Somos seres hipersensibles al lenguaje, efervescentes a la palabra. Somos, de hecho, casi más permeables por los oídos que por los ojos (para poder pensar mejor, hoy Demócrito de Abdera se arrancaría antes los oídos que los ojos). Estamos hechos de lenguaje. Heredamos de nuestros padres y de nuestros abuelos no solo los genes, sino un acervo lingüístico que no nos determina pero sí, en parte, nos condiciona: el lenguaje –y ninguno como el heredado de generación en generación– tiende en nosotros una red sensible tan extensa como el sistema nervioso. Las palabras y las ideas nos afectan profundamente y acaban por convertirse en sentimientos, y los sentimientos, en ideas. Son abstracciones que se hacen carne y que resuenan en las que ya se han hecho parte de nosotros. Y pueden doler o dar placer. Nuestro nombre no es más que un fonema que aceptamos sin cuestionar desde que lo aprendemos. No es más que eso: aire emitido por otro y que resuena en lo más profundo de nosotros. Si nos insultan, sufrimos como si nos hubiesen golpeado, cuando en verdad ni nos han rozado. Escuchar lo que queremos escuchar, por mentira que sea, también produce emociones y sentimientos, en general agradables. Siquiera transitoriamente, hasta que la mentira caiga; pero los produce.
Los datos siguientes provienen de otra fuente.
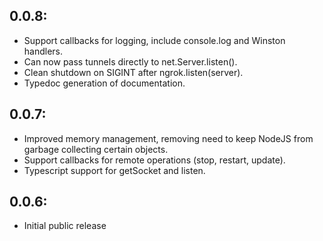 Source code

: ## 0.0.8:

* Support callbacks for logging, include console.log and Winston handlers.
* Can now pass tunnels directly to net.Server.listen().
* Clean shutdown on SIGINT after ngrok.listen(server).
* Typedoc generation of documentation.

## 0.0.7:

* Improved memory management, removing need to keep NodeJS from garbage collecting certain objects.
* Support callbacks for remote operations (stop, restart, update).
* Typescript support for getSocket and listen.

## 0.0.6:

* Initial public release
La comunicación de los mensajes políticos y económicos se ha convertido así en una forma literaria más, de vital importancia, y la sociedad del espectáculo anunciada por Debord, y convertida en auténtica cultura del simulacro, ha legitimado e impuesto la supremacía de la forma sobre el contenido. La comunicación en sí –incluso vacía, llena de eufemismos– importa ya más que los mensajes. Y comunicar algo es tanto contar aquello que uno realmente desea contar, como ocultar lo mejor que uno pueda, con arte y estilo, aquello que se nos exige que contemos contra nuestra voluntad.

Feelgood pone el foco en este punto, tan conceptualmente clave de hoy: la literatura del capitalismo. Eso vemos en la función. Seres ambiciosos, sedientos de un poder por el que están dispuestos a todo, haciendo auténtica literatura: adulterando la literalidad, no como el arte, para expresar más potentemente la verdad, sino para ocultarla. El artista adultera la literalidad para expresar más y mejor lo que el lenguaje cotidiano, desgastado ya por el uso diario, no logra comunicar desde lo literal; el gobernante la adultera en cambio para atenuar lo que desea callar pero se le exige que exprese. Es el salto de la voluntad de expresión a la voluntad de inexpresividad. Si el arte lleva la expresión a escala infinita, desbordando las formas y los significados para despertarnos y hacernos reaccionar, la política capitalista (que no excluye a la izquierda) reduce la expresión a escala infinitesimal, llevándola a su mínima expresión, hasta hacerla casi desaparecer y adormecernos más en el sueño construido de estabilidad, paz y confort en el que, nos quiere convencer, todos vivimos o podremos vivir en breve.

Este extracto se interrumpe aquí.